▸ **RECORD EXCERPTS**:

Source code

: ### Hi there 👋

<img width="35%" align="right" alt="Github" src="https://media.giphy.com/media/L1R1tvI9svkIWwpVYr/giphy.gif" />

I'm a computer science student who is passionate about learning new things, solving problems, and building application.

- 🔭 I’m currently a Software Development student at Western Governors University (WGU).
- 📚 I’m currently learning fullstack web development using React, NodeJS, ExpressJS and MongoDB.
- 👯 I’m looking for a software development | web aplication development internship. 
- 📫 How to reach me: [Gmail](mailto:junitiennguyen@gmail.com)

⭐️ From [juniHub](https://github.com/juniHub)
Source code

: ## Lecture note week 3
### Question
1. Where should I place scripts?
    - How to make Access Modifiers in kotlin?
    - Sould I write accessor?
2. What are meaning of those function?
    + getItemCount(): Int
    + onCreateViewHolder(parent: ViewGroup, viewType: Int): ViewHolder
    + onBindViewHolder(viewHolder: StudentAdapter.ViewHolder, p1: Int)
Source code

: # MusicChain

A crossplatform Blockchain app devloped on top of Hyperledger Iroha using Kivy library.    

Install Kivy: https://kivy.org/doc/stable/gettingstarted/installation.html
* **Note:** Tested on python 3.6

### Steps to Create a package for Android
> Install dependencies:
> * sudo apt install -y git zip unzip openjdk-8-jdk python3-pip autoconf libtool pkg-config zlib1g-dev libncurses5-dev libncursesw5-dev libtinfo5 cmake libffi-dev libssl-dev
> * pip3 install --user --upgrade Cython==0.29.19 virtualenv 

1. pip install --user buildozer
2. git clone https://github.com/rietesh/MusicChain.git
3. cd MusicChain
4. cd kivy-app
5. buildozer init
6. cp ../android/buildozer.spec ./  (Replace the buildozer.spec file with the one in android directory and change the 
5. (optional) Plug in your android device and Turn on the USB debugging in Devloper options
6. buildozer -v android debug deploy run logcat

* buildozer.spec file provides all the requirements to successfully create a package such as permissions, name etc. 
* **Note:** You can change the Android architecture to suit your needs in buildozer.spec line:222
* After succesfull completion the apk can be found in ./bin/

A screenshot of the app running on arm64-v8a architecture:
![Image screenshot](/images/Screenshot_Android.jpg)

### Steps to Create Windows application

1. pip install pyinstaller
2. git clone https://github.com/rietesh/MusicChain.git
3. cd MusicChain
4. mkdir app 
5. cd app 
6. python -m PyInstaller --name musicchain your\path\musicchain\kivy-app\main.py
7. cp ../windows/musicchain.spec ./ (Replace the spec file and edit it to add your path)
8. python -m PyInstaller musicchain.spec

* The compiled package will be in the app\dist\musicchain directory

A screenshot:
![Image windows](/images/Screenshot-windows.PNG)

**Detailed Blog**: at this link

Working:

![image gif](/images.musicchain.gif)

▸ **WORK ITEM**:
From the listing above, repeat exactly the lines starting at the line that includes "note week 3" and ending at the line that includes "A crossplatform Blockchain", with nothing outside that span.

▸ **REPLY TO THE EXERCISE**:
: ## Lecture note week 3
### Question
1. Where should I place scripts?
    - How to make Access Modifiers in kotlin?
    - Sould I write accessor?
2. What are meaning of those function?
    + getItemCount(): Int
    + onCreateViewHolder(parent: ViewGroup, viewType: Int): ViewHolder
    + onBindViewHolder(viewHolder: StudentAdapter.ViewHolder, p1: Int)
Source code

: # MusicChain

A crossplatform Blockchain app devloped on top of Hyperledger Iroha using Kivy library.    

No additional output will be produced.